* [DATA RECORDS]:
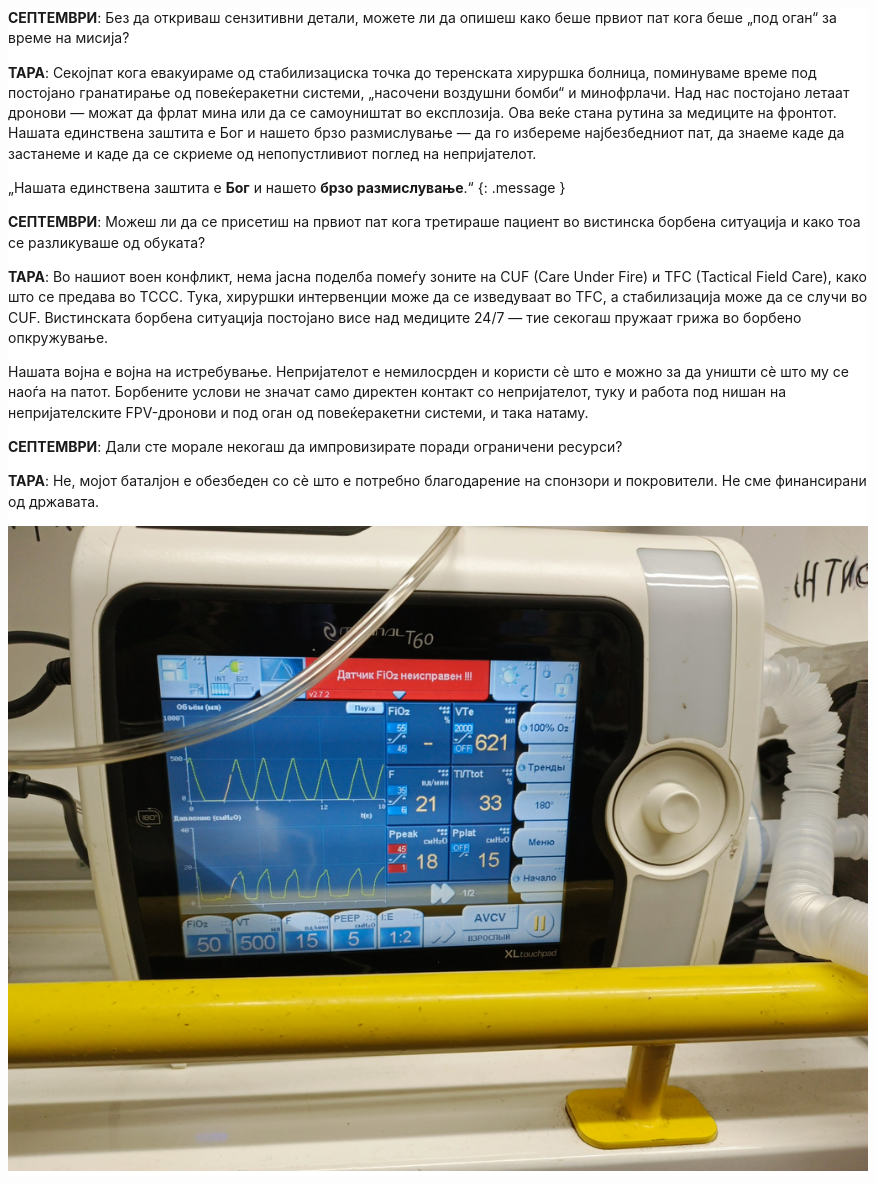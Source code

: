 <span class="interviewer-name">**СЕПТЕМВРИ**</span>: Без да откриваш сензитивни детали, можете ли да опишеш како беше првиот пат кога беше „под оган“ за време на мисија?

<span class="interviewee-name">**ТАРА**</span>: Секојпат кога евакуираме од стабилизациска точка до теренската хируршка болница, поминуваме време под постојано гранатирање од повеќеракетни системи, „насочени воздушни бомби“ и минофрлачи. Над нас постојано летаат дронови — можат да фрлат мина или да се самоуништат во експлозија. Ова веќе стана рутина за медиците на фронтот. Нашата единствена заштита е Бог и нашето брзо размислување — да го избереме најбезбедниот пат, да знаеме каде да застанеме и каде да се скриеме од непопустливиот поглед на непријателот.

„Нашата единствена заштита е **Бог**  и нашето **брзо размислување**.“
{: .message }

<span class="interviewer-name">**СЕПТЕМВРИ**</span>: Можеш ли да се присетиш на првиот пат кога третираше пациент во вистинска борбена ситуација и како тоа се разликуваше од обуката?

<span class="interviewee-name">**ТАРА**</span>: Во нашиот воен конфликт, нема јасна поделба помеѓу зоните на CUF (Care Under Fire) и TFC (Tactical Field Care), како што се предава во TCCC. Тука, хируршки интервенции може да се изведуваат во TFC, а стабилизација може да се случи во CUF. Вистинската борбена ситуација постојано висе над медиците 24/7 — тие секогаш пружаат грижа во борбено опкружување.

Нашата војна е војна на истребување. Непријателот е немилосрден и користи сѐ што е можно за да уништи сѐ што му се наоѓа на патот. Борбените услови не значат само директен контакт со непријателот, туку и работа под нишан на непријателските FPV-дронови и под оган од повеќеракетни системи, и така натаму.

<span class="interviewer-name">**СЕПТЕМВРИ**</span>: Дали сте морале некогаш да импровизирате поради ограничени ресурси?

<span class="interviewee-name">**ТАРА**</span>: Не, мојот баталјон е обезбеден со сѐ што е потребно 
благодарение на спонзори и покровители. Не сме финансирани од државата.

![Ресурс 01](/assets/01/equipment-01.jpg)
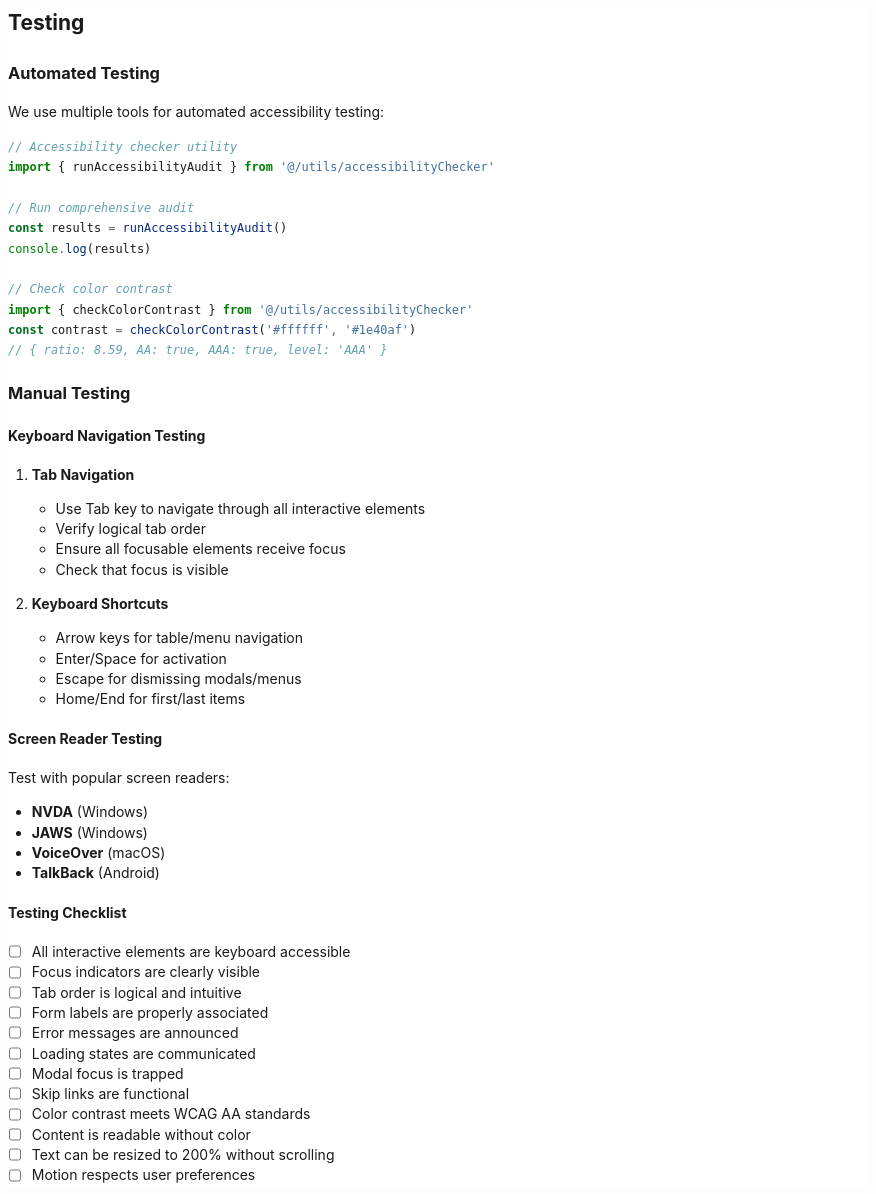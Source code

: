 ## Testing

### Automated Testing

We use multiple tools for automated accessibility testing:

```javascript
// Accessibility checker utility
import { runAccessibilityAudit } from '@/utils/accessibilityChecker'

// Run comprehensive audit
const results = runAccessibilityAudit()
console.log(results)

// Check color contrast
import { checkColorContrast } from '@/utils/accessibilityChecker'
const contrast = checkColorContrast('#ffffff', '#1e40af')
// { ratio: 8.59, AA: true, AAA: true, level: 'AAA' }
```

### Manual Testing

#### Keyboard Navigation Testing

1. **Tab Navigation**
   - Use Tab key to navigate through all interactive elements
   - Verify logical tab order
   - Ensure all focusable elements receive focus
   - Check that focus is visible

2. **Keyboard Shortcuts**
   - Arrow keys for table/menu navigation
   - Enter/Space for activation
   - Escape for dismissing modals/menus
   - Home/End for first/last items

#### Screen Reader Testing

Test with popular screen readers:
- **NVDA** (Windows)
- **JAWS** (Windows)  
- **VoiceOver** (macOS)
- **TalkBack** (Android)

#### Testing Checklist

- [ ] All interactive elements are keyboard accessible
- [ ] Focus indicators are clearly visible
- [ ] Tab order is logical and intuitive
- [ ] Form labels are properly associated
- [ ] Error messages are announced
- [ ] Loading states are communicated
- [ ] Modal focus is trapped
- [ ] Skip links are functional
- [ ] Color contrast meets WCAG AA standards
- [ ] Content is readable without color
- [ ] Text can be resized to 200% without scrolling
- [ ] Motion respects user preferences
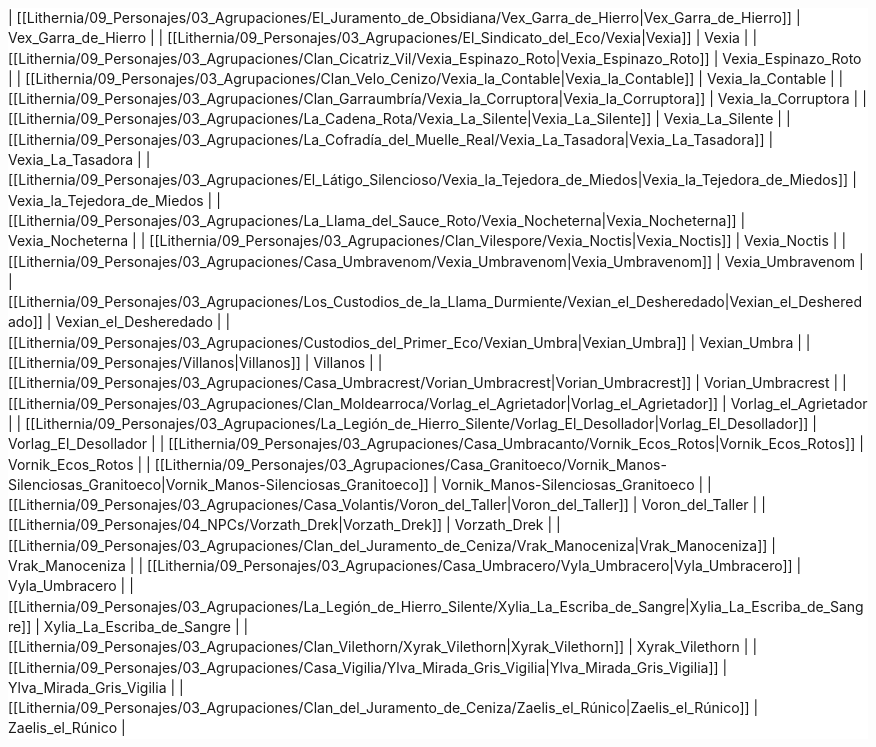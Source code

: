 | [[Lithernia/09_Personajes/03_Agrupaciones/El_Juramento_de_Obsidiana/Vex_Garra_de_Hierro\|Vex_Garra_de_Hierro]]                                               | Vex_Garra_de_Hierro                                     |
| [[Lithernia/09_Personajes/03_Agrupaciones/El_Sindicato_del_Eco/Vexia\|Vexia]]                                                                                | Vexia                                                   |
| [[Lithernia/09_Personajes/03_Agrupaciones/Clan_Cicatriz_Vil/Vexia_Espinazo_Roto\|Vexia_Espinazo_Roto]]                                                       | Vexia_Espinazo_Roto                                     |
| [[Lithernia/09_Personajes/03_Agrupaciones/Clan_Velo_Cenizo/Vexia_la_Contable\|Vexia_la_Contable]]                                                            | Vexia_la_Contable                                       |
| [[Lithernia/09_Personajes/03_Agrupaciones/Clan_Garraumbría/Vexia_la_Corruptora\|Vexia_la_Corruptora]]                                                        | Vexia_la_Corruptora                                     |
| [[Lithernia/09_Personajes/03_Agrupaciones/La_Cadena_Rota/Vexia_La_Silente\|Vexia_La_Silente]]                                                                | Vexia_La_Silente                                        |
| [[Lithernia/09_Personajes/03_Agrupaciones/La_Cofradía_del_Muelle_Real/Vexia_La_Tasadora\|Vexia_La_Tasadora]]                                                 | Vexia_La_Tasadora                                       |
| [[Lithernia/09_Personajes/03_Agrupaciones/El_Látigo_Silencioso/Vexia_la_Tejedora_de_Miedos\|Vexia_la_Tejedora_de_Miedos]]                                    | Vexia_la_Tejedora_de_Miedos                             |
| [[Lithernia/09_Personajes/03_Agrupaciones/La_Llama_del_Sauce_Roto/Vexia_Nocheterna\|Vexia_Nocheterna]]                                                       | Vexia_Nocheterna                                        |
| [[Lithernia/09_Personajes/03_Agrupaciones/Clan_Vilespore/Vexia_Noctis\|Vexia_Noctis]]                                                                        | Vexia_Noctis                                            |
| [[Lithernia/09_Personajes/03_Agrupaciones/Casa_Umbravenom/Vexia_Umbravenom\|Vexia_Umbravenom]]                                                               | Vexia_Umbravenom                                        |
| [[Lithernia/09_Personajes/03_Agrupaciones/Los_Custodios_de_la_Llama_Durmiente/Vexian_el_Desheredado\|Vexian_el_Desheredado]]                                 | Vexian_el_Desheredado                                   |
| [[Lithernia/09_Personajes/03_Agrupaciones/Custodios_del_Primer_Eco/Vexian_Umbra\|Vexian_Umbra]]                                                              | Vexian_Umbra                                            |
| [[Lithernia/09_Personajes/Villanos\|Villanos]]                                                                                                               | Villanos                                                |
| [[Lithernia/09_Personajes/03_Agrupaciones/Casa_Umbracrest/Vorian_Umbracrest\|Vorian_Umbracrest]]                                                             | Vorian_Umbracrest                                       |
| [[Lithernia/09_Personajes/03_Agrupaciones/Clan_Moldearroca/Vorlag_el_Agrietador\|Vorlag_el_Agrietador]]                                                      | Vorlag_el_Agrietador                                    |
| [[Lithernia/09_Personajes/03_Agrupaciones/La_Legión_de_Hierro_Silente/Vorlag_El_Desollador\|Vorlag_El_Desollador]]                                           | Vorlag_El_Desollador                                    |
| [[Lithernia/09_Personajes/03_Agrupaciones/Casa_Umbracanto/Vornik_Ecos_Rotos\|Vornik_Ecos_Rotos]]                                                             | Vornik_Ecos_Rotos                                       |
| [[Lithernia/09_Personajes/03_Agrupaciones/Casa_Granitoeco/Vornik_Manos-Silenciosas_Granitoeco\|Vornik_Manos-Silenciosas_Granitoeco]]                         | Vornik_Manos-Silenciosas_Granitoeco                     |
| [[Lithernia/09_Personajes/03_Agrupaciones/Casa_Volantis/Voron_del_Taller\|Voron_del_Taller]]                                                                 | Voron_del_Taller                                        |
| [[Lithernia/09_Personajes/04_NPCs/Vorzath_Drek\|Vorzath_Drek]]                                                                                               | Vorzath_Drek                                            |
| [[Lithernia/09_Personajes/03_Agrupaciones/Clan_del_Juramento_de_Ceniza/Vrak_Manoceniza\|Vrak_Manoceniza]]                                                    | Vrak_Manoceniza                                         |
| [[Lithernia/09_Personajes/03_Agrupaciones/Casa_Umbracero/Vyla_Umbracero\|Vyla_Umbracero]]                                                                    | Vyla_Umbracero                                          |
| [[Lithernia/09_Personajes/03_Agrupaciones/La_Legión_de_Hierro_Silente/Xylia_La_Escriba_de_Sangre\|Xylia_La_Escriba_de_Sangre]]                               | Xylia_La_Escriba_de_Sangre                              |
| [[Lithernia/09_Personajes/03_Agrupaciones/Clan_Vilethorn/Xyrak_Vilethorn\|Xyrak_Vilethorn]]                                                                  | Xyrak_Vilethorn                                         |
| [[Lithernia/09_Personajes/03_Agrupaciones/Casa_Vigilia/Ylva_Mirada_Gris_Vigilia\|Ylva_Mirada_Gris_Vigilia]]                                                  | Ylva_Mirada_Gris_Vigilia                                |
| [[Lithernia/09_Personajes/03_Agrupaciones/Clan_del_Juramento_de_Ceniza/Zaelis_el_Rúnico\|Zaelis_el_Rúnico]]                                                  | Zaelis_el_Rúnico                                        |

* [TASK TO CARRY OUT]: Where a line of the records has the string "борбена", copy that line.

* [COMPLETED TASK]:
<span class="interviewer-name">**СЕПТЕМВРИ**</span>: Можеш ли да се присетиш на првиот пат кога третираше пациент во вистинска борбена ситуација и како тоа се разликуваше од обуката?
<span class="interviewee-name">**ТАРА**</span>: Во нашиот воен конфликт, нема јасна поделба помеѓу зоните на CUF (Care Under Fire) и TFC (Tactical Field Care), како што се предава во TCCC. Тука, хируршки интервенции може да се изведуваат во TFC, а стабилизација може да се случи во CUF. Вистинската борбена ситуација постојано висе над медиците 24/7 — тие секогаш пружаат грижа во борбено опкружување.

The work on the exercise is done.